---- Material provided
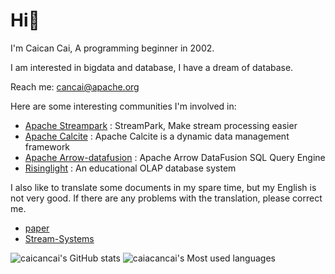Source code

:# Hi👋
I'm Caican Cai, A programming beginner in 2002.

I am interested in bigdata and database, I have a dream of database.

Reach me: cancai@apache.org

Here are some interesting communities I'm involved in:

- [Apache Streampark](https://github.com/apache/incubator-streampark) : StreamPark, Make stream processing easier
- [Apache Calcite](https://github.com/apache/calcite) : Apache Calcite is a dynamic data management framework
- [Apache Arrow-datafusion](https://github.com/apache/arrow-datafusion) : Apache Arrow DataFusion SQL Query Engine 
- [Risinglight](https://github.com/risinglightdb/risinglight) : An educational OLAP database system


I also like to translate some documents in my spare time, but my English is not very good. If there are any problems with the translation, please correct me.

- [paper](https://github.com/caicancai/paper_reading_cn)
- [Stream-Systems](https://github.com/caicancai/Streaming-Systems_CN)
  
![caicancai's GitHub stats](https://github-readme-stats.vercel.app/api?username=caicancai)
![caiacancai's Most used languages](https://github-readme-stats.vercel.app/api/top-langs/?username=caicancai&layout=compact&hide_border=true&langs_count=10)

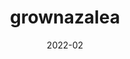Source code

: ---
title: 'grownazalea'
date: '2022-02'
skills: 'react,nextjs'
description: 'Next.js 기반의 온라인 이력서'
githubUrl1: 'https://github.com/babyazalea/grownazalea'
serviceUrl: 'https://grownazalea.vercel.app/'
---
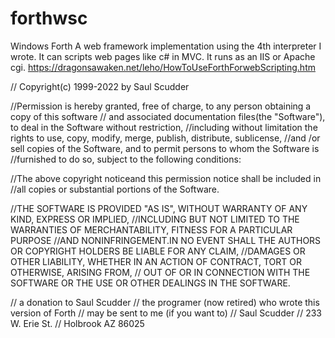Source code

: # forthwsc
Windows Forth
A web framework implementation using the 4th interpreter I wrote. It can scripts web pages like c# in MVC. It runs as an IIS or Apache cgi.
https://dragonsawaken.net/leho/HowToUseForthForwebScripting.htm 

// Copyright(c) 1999-2022 by Saul Scudder

//Permission is hereby granted, free of charge, to any person obtaining a copy of this software
// and associated documentation files(the "Software"), to deal in the Software without restriction, 
//including without limitation the rights to use, copy, modify, merge, publish, distribute, sublicense, 
//and /or sell copies of the Software, and to permit persons to whom the Software is 
//furnished to do so, subject to the following conditions:

//The above copyright noticeand this permission notice shall be included in 
//all copies or substantial portions of the Software.

//THE SOFTWARE IS PROVIDED "AS IS", WITHOUT WARRANTY OF ANY KIND, EXPRESS OR IMPLIED, 
//INCLUDING BUT NOT LIMITED TO THE WARRANTIES OF MERCHANTABILITY, FITNESS FOR A PARTICULAR PURPOSE 
//AND NONINFRINGEMENT.IN NO EVENT SHALL THE AUTHORS OR COPYRIGHT HOLDERS BE LIABLE FOR ANY CLAIM, 
//DAMAGES OR OTHER LIABILITY, WHETHER IN AN ACTION OF CONTRACT, TORT OR OTHERWISE, ARISING FROM, 
// OUT OF OR IN CONNECTION WITH THE SOFTWARE OR THE USE OR OTHER DEALINGS IN THE SOFTWARE.

// a donation to Saul Scudder
// the programer (now retired) who wrote this version of Forth
// may be sent to me (if you want to) 
// Saul Scudder
// 233 W. Erie St.
// Holbrook AZ 86025
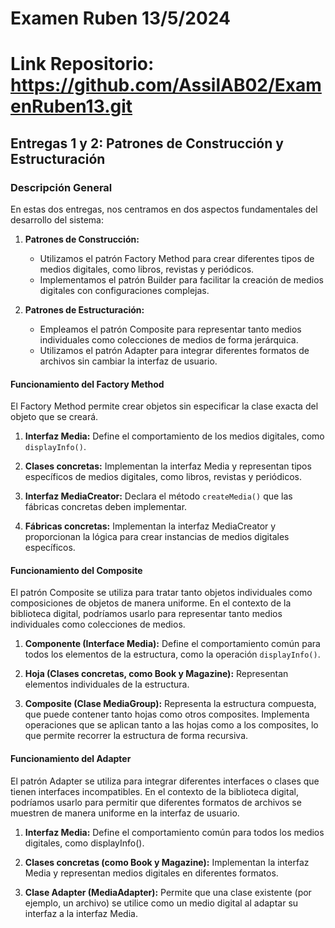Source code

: # Examen Ruben 13/5/2024

# Link Repositorio: https://github.com/AssilAB02/ExamenRuben13.git

## Entregas 1 y 2: Patrones de Construcción y Estructuración

### Descripción General

En estas dos entregas, nos centramos en dos aspectos fundamentales del desarrollo del sistema:

1. **Patrones de Construcción:**
   - Utilizamos el patrón Factory Method para crear diferentes tipos de medios digitales, como libros, revistas y periódicos.
   - Implementamos el patrón Builder para facilitar la creación de medios digitales con configuraciones complejas.

2. **Patrones de Estructuración:**
   - Empleamos el patrón Composite para representar tanto medios individuales como colecciones de medios de forma jerárquica.
   - Utilizamos el patrón Adapter para integrar diferentes formatos de archivos sin cambiar la interfaz de usuario.

#### Funcionamiento del Factory Method

El Factory Method permite crear objetos sin especificar la clase exacta del objeto que se creará. 

1. **Interfaz Media:** Define el comportamiento de los medios digitales, como `displayInfo()`.

2. **Clases concretas:** Implementan la interfaz Media y representan tipos específicos de medios digitales, como libros, revistas y periódicos.

3. **Interfaz MediaCreator:** Declara el método `createMedia()` que las fábricas concretas deben implementar.

4. **Fábricas concretas:** Implementan la interfaz MediaCreator y proporcionan la lógica para crear instancias de medios digitales específicos.

#### Funcionamiento del Composite

El patrón Composite se utiliza para tratar tanto objetos individuales como composiciones de objetos de manera uniforme. En el contexto de la biblioteca digital, podríamos usarlo para representar tanto medios individuales como colecciones de medios.

1. **Componente (Interface Media):** Define el comportamiento común para todos los elementos de la estructura, como la operación `displayInfo()`.

2. **Hoja (Clases concretas, como Book y Magazine):** Representan elementos individuales de la estructura.

3. **Composite (Clase MediaGroup):** Representa la estructura compuesta, que puede contener tanto hojas como otros composites. Implementa operaciones que se aplican tanto a las hojas como a los composites, lo que permite recorrer la estructura de forma recursiva.

#### Funcionamiento del Adapter

El patrón Adapter se utiliza para integrar diferentes interfaces o clases que tienen interfaces incompatibles. En el contexto de la biblioteca digital, podríamos usarlo para permitir que diferentes formatos de archivos se muestren de manera uniforme en la interfaz de usuario.

1. **Interfaz Media:** Define el comportamiento común para todos los medios digitales, como displayInfo().

2. **Clases concretas (como Book y Magazine):** Implementan la interfaz Media y representan medios digitales en diferentes formatos.

3. **Clase Adapter (MediaAdapter):** Permite que una clase existente (por ejemplo, un archivo) se utilice como un medio digital al adaptar su interfaz a la interfaz Media.

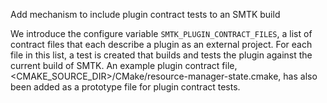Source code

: Add mechanism to include plugin contract tests to an SMTK build

We introduce the configure variable `SMTK_PLUGIN_CONTRACT_FILES`, a
list of contract files that each describe a plugin as an external
project. For each file in this list, a test is created that builds and
tests the plugin against the current build of SMTK. An example plugin
contract file, <CMAKE_SOURCE_DIR>/CMake/resource-manager-state.cmake,
has also been added as a prototype file for plugin contract tests.
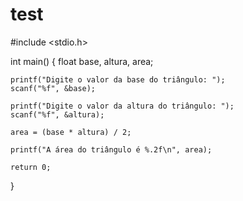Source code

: # test


#include <stdio.h>

int main() {
    float base, altura, area;

    printf("Digite o valor da base do triângulo: ");
    scanf("%f", &base);

    printf("Digite o valor da altura do triângulo: ");
    scanf("%f", &altura);

    area = (base * altura) / 2;

    printf("A área do triângulo é %.2f\n", area);

    return 0;
}
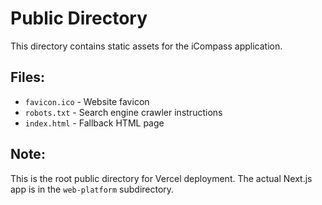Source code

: # Public Directory

This directory contains static assets for the iCompass application.

## Files:
- `favicon.ico` - Website favicon
- `robots.txt` - Search engine crawler instructions
- `index.html` - Fallback HTML page

## Note:
This is the root public directory for Vercel deployment. The actual Next.js app is in the `web-platform` subdirectory.

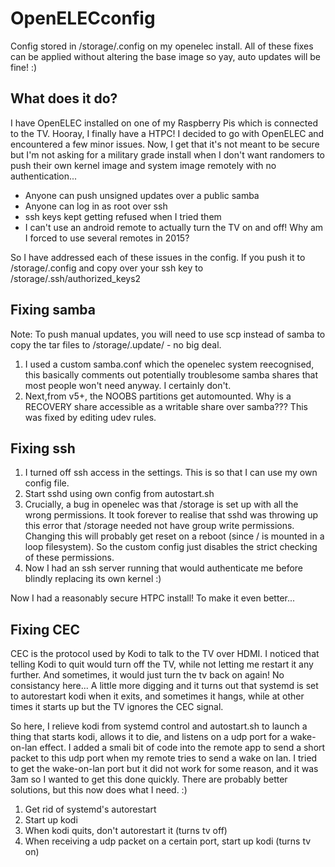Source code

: # OpenELECconfig
Config stored in /storage/.config on my openelec install. All of these fixes can be applied without altering the base image so yay, auto updates will be fine! :)

## What does it do?
I have OpenELEC installed on one of my Raspberry Pis which is connected to the TV. Hooray, I finally have a HTPC! I decided to go with OpenELEC and encountered a few minor issues. Now, I get that it's not meant to be secure but I'm not asking for a military grade install when I don't want randomers to push their own kernel image and system image remotely with no authentication...

 - Anyone can push unsigned updates over a public samba
 - Anyone can log in as root over ssh
 - ssh keys kept getting refused when I tried them
 - I can't use an android remote to actually turn the TV on and off! Why am I forced to use several remotes in 2015?

So I have addressed each of these issues in the config. If you push it to /storage/.config and copy over your ssh key to /storage/.ssh/authorized_keys2

## Fixing samba
Note: To push manual updates, you will need to use scp instead of samba to copy the tar files to /storage/.update/ - no big deal.
1. I used a custom samba.conf which the openelec system reecognised, this basically comments out potentially troublesome samba shares that most people won't need anyway. I certainly don't.
2. Next,from v5+, the NOOBS partitions get automounted. Why is a RECOVERY share accessible as a writable share over samba??? This was fixed by editing udev rules.

## Fixing ssh
1. I turned off ssh access in the settings. This is so that I can use my own config file.
2. Start sshd using own config from autostart.sh
3. Crucially, a bug in openelec was that /storage is set up with all the wrong permissions. It took forever to realise that sshd was throwing up this error that /storage needed not have group write permissions. Changing this will probably get reset on a reboot (since / is mounted in a loop filesystem). So the custom config just disables the strict checking of these permissions.
4. Now I had an ssh server running that would authenticate me before blindly replacing its own kernel :)

Now I had a reasonably secure HTPC install! To make it even better...

##  Fixing CEC
CEC is the protocol used by Kodi to talk to the TV over HDMI. I noticed that telling Kodi to quit would turn off the TV, while not letting me restart it any further. And sometimes, it would just turn the tv back on again! No consistancy here... A little more digging and it turns out that systemd is set to autorestart kodi when it exits, and sometimes it hangs, while at other times it starts up but the TV ignores the CEC signal.

So here, I relieve kodi from systemd control and autostart.sh to launch a thing that starts kodi, allows it to die, and listens on a udp port for a wake-on-lan effect. I added a smali bit of code into the remote app to send a short packet to this udp port when my remote tries to send a wake on lan. I tried to get the wake-on-lan port but it did not work for some reason, and it was 3am so I wanted to get this done quickly. There are probably better solutions, but this now does what I need. :)

1. Get rid of systemd's autorestart
2. Start up kodi
3. When kodi quits, don't autorestart it (turns tv off)
4. When receiving a udp packet on a certain port, start up kodi (turns tv on)
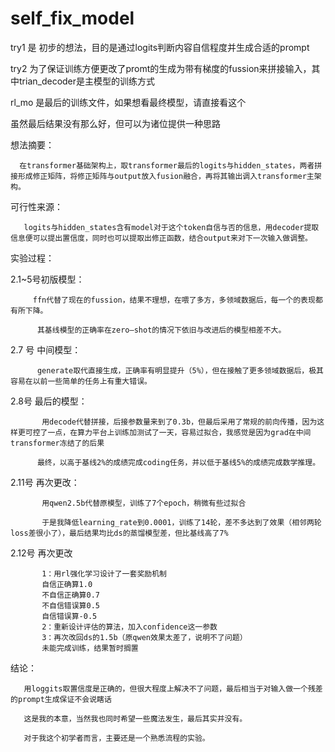 # self_fix_model
try1 是 初步的想法，目的是通过logits判断内容自信程度并生成合适的prompt

try2 为了保证训练方便更改了promt的生成为带有梯度的fussion来拼接输入，其中trian_decoder是主模型的训练方式

rl_mo 是最后的训练文件，如果想看最终模型，请直接看这个

虽然最后结果没有那么好，但可以为诸位提供一种思路

想法摘要：

      在transformer基础架构上，取transformer最后的logits与hidden_states，两者拼接形成修正矩阵，将修正矩阵与output放入fusion融合，再将其输出调入transformer主架构。

可行性来源：

       logits与hidden_states含有model对于这个token自信与否的信息，用decoder提取信息便可以提出置信度，同时也可以提取出修正函数，结合output来对下一次输入做调整。

实验过程：

2.1~5号初版模型：

         ffn代替了现在的fussion，结果不理想，在喂了多方，多领域数据后，每一个的表现都有所下降。

          其基线模型的正确率在zero—shot的情况下依旧与改进后的模型相差不大。

2.7 号 中间模型：

          generate取代直接生成，正确率有明显提升（5%），但在接触了更多领域数据后，极其容易在以前一些简单的任务上有重大错误。

2.8号  最后的模型：

           用decode代替拼接，后接参数量来到了0.3b，但最后采用了常规的前向传播，因为这样更可控了一点，在算力平台上训练加测试了一天，容易过拟合，我感觉是因为grad在中间transformer冻结了的后果

          最终，以高于基线2%的成绩完成coding任务，并以低于基线5%的成绩完成数学推理。
2.11号 再次更改：

           用qwen2.5b代替原模型，训练了7个epoch，稍微有些过拟合
           
           于是我降低learning_rate到0.0001，训练了14轮，差不多达到了效果（相邻两轮loss差很小了），最后结果均比ds的蒸馏模型差，但比基线高了7%
2.12号 再次更改

           1：用rl强化学习设计了一套奖励机制
           自信正确算1.0
           不自信正确算0.7
           不自信错误算0.5
           自信错误算-0.5
           2：重新设计评估的算法，加入confidence这一参数
           3：再次改回ds的1.5b（原qwen效果太差了，说明不了问题）
           未能完成训练，结果暂时搁置

结论：

       用loggits取置信度是正确的，但很大程度上解决不了问题，最后相当于对输入做一个残差的prompt生成保证不会说瞎话

       这是我的本意，当然我也同时希望一些魔法发生，最后其实并没有。

       对于我这个初学者而言，主要还是一个熟悉流程的实验。
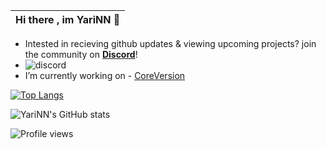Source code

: |Hi there , im YariNN 👋|
|----|


- Intested in recieving github updates & viewing upcoming projects? join the community on **[Discord](https://discord.gg/PJPcsWV2sv)**!
- ![discord](https://img.shields.io/discord/1007794580126711830?label=%20&logo=discord)
- I’m currently working on - [CoreVersion](https://github.com/CoreVersion)

[![Top Langs](https://github-readme-streak-stats.herokuapp.com?user=YariNN789&theme=tokyonight&date_format=M%20j%5B%2C%20Y%5D)](https://git.io/streak-stats)


![YariNN's GitHub stats](https://github-readme-stats.vercel.app/api?username=YariNN789&show_icons=true&theme=tokyonight)



![Profile views](https://gpvc.arturio.dev/YariNN789)
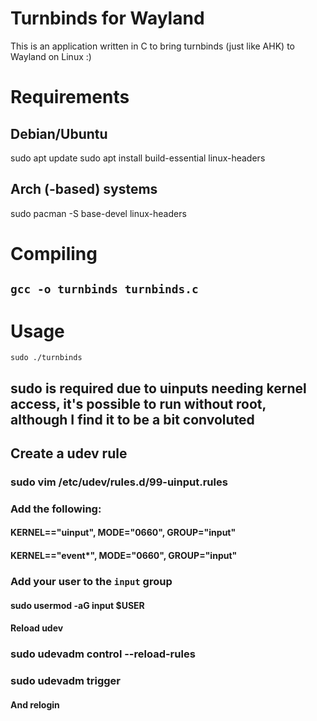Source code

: # Turnbinds for Wayland
This is an application written in C to bring turnbinds (just like AHK) to Wayland on Linux :)

# Requirements
## Debian/Ubuntu
sudo apt update
sudo apt install build-essential linux-headers

## Arch (-based) systems
sudo pacman -S base-devel linux-headers

# Compiling
## ``gcc -o turnbinds turnbinds.c``

# Usage
``sudo ./turnbinds``
## sudo is required due to uinputs needing kernel access, it's possible to run without root, although I find it to be a bit convoluted

## Create a udev rule
### sudo vim /etc/udev/rules.d/99-uinput.rules

### Add the following:
#### KERNEL=="uinput", MODE="0660", GROUP="input"
#### KERNEL=="event*", MODE="0660", GROUP="input"

### Add your user to the ``input`` group
#### sudo usermod -aG input $USER

#### Reload udev
### sudo udevadm control --reload-rules
### sudo udevadm trigger
#### And relogin
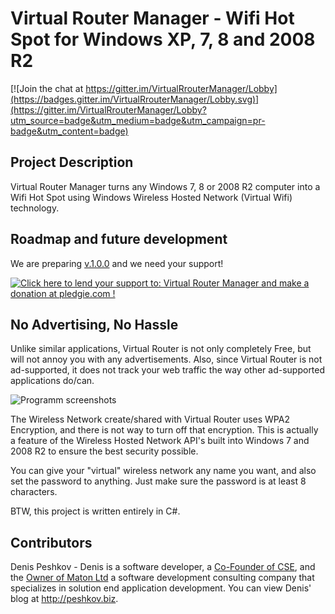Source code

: <img align="right" src="https://github.com/denis-peshkov/VirtualRrouterManager/blob/master/img/Logo.jpg" alt="" style="float:right">

# Virtual Router Manager - Wifi Hot Spot for Windows XP, 7, 8 and 2008 R2

[![Join the chat at https://gitter.im/VirtualRrouterManager/Lobby](https://badges.gitter.im/VirtualRrouterManager/Lobby.svg)](https://gitter.im/VirtualRrouterManager/Lobby?utm_source=badge&utm_medium=badge&utm_campaign=pr-badge&utm_content=badge)

## Project Description

Virtual Router Manager turns any Windows 7, 8 or 2008 R2 computer into a Wifi Hot Spot using Windows Wireless Hosted Network (Virtual Wifi) technology.

## Roadmap and future development

We are preparing [v.1.0.0](https://github.com/denis-peshkov/VirtualRrouterManager/wiki/Release-1.0.0) and we need your support!

<a href='https://pledgie.com/campaigns/19441'><img alt='Click here to lend your support to: Virtual Router Manager and make a donation at pledgie.com !' src='https://pledgie.com/campaigns/19441.png?skin_name=chrome' border='0' ></a>

## No Advertising, No Hassle

Unlike similar applications, Virtual Router is not only completely Free, but will not annoy you with any advertisements. Also, since Virtual Router is not ad-supported, it does not track your web traffic the way other ad-supported applications do/can.

![Programm screenshots](https://github.com/denis-peshkov/VirtualRrouterManager/blob/master/img/Screenshot1.png)

The Wireless Network create/shared with Virtual Router uses WPA2 Encryption, and there is not way to turn off that encryption. This is actually a feature of the Wireless Hosted Network API's built into Windows 7 and 2008 R2 to ensure the best security possible.

You can give your "virtual" wireless network any name you want, and also set the password to anything. Just make sure the password is at least 8 characters.

BTW, this project is written entirely in C#.

## Contributors

Denis Peshkov - Denis is a software developer, a [Co-Founder of CSE](http://cse.com/), and the [Owner of Maton Ltd](http://maton.com.ua/) a software development consulting company that specializes in solution end application development. You can view Denis' blog at http://peshkov.biz.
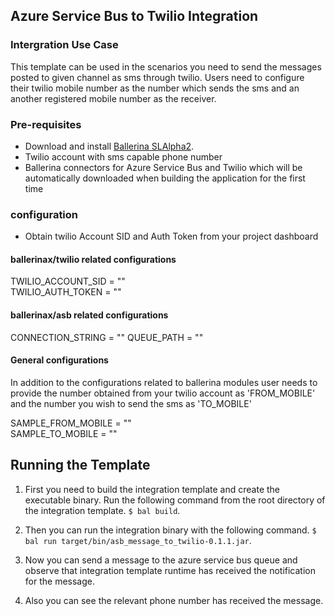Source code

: ## Azure Service Bus to Twilio Integration

### Intergration Use Case 
This template can be used in the scenarios you need to send the messages posted to given channel as sms through twilio. Users need to configure their twilio mobile number as the number which sends the sms and an another registered mobile number as the receiver. 

### Pre-requisites
* Download and install [Ballerina SLAlpha2](https://ballerinalang.org/downloads/).
* Twilio account with sms capable phone number
* Ballerina connectors for Azure Service Bus and Twilio which will be automatically downloaded when building the application for the first time

### configuration
* Obtain twilio Account SID and Auth Token from your project dashboard

#### ballerinax/twilio related configurations  

TWILIO_ACCOUNT_SID = ""  
TWILIO_AUTH_TOKEN = ""  

#### ballerinax/asb related configurations 

CONNECTION_STRING = ""
QUEUE_PATH = ""

#### General configurations
In addition to the configurations related to ballerina modules user needs to provide the number obtained from your twilio account as 'FROM_MOBILE' and the number you wish to send the sms as 'TO_MOBILE'

SAMPLE_FROM_MOBILE = ""  
SAMPLE_TO_MOBILE = ""  

## Running the Template

1. First you need to build the integration template and create the executable binary. Run the following command from the root directory of the integration template. 
`$ bal build`. 

2. Then you can run the integration binary with the following command. 
`$ bal run target/bin/asb_message_to_twilio-0.1.1.jar`. 

3. Now you can send a message to the azure service bus queue and observe that integration template runtime has received 
the notification for the message.

4. Also you can see the relevant phone number has received the message.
--------
Task statement
State how many lines of the data above contain the word "starts", and include nothing other than that number.

Answer space
2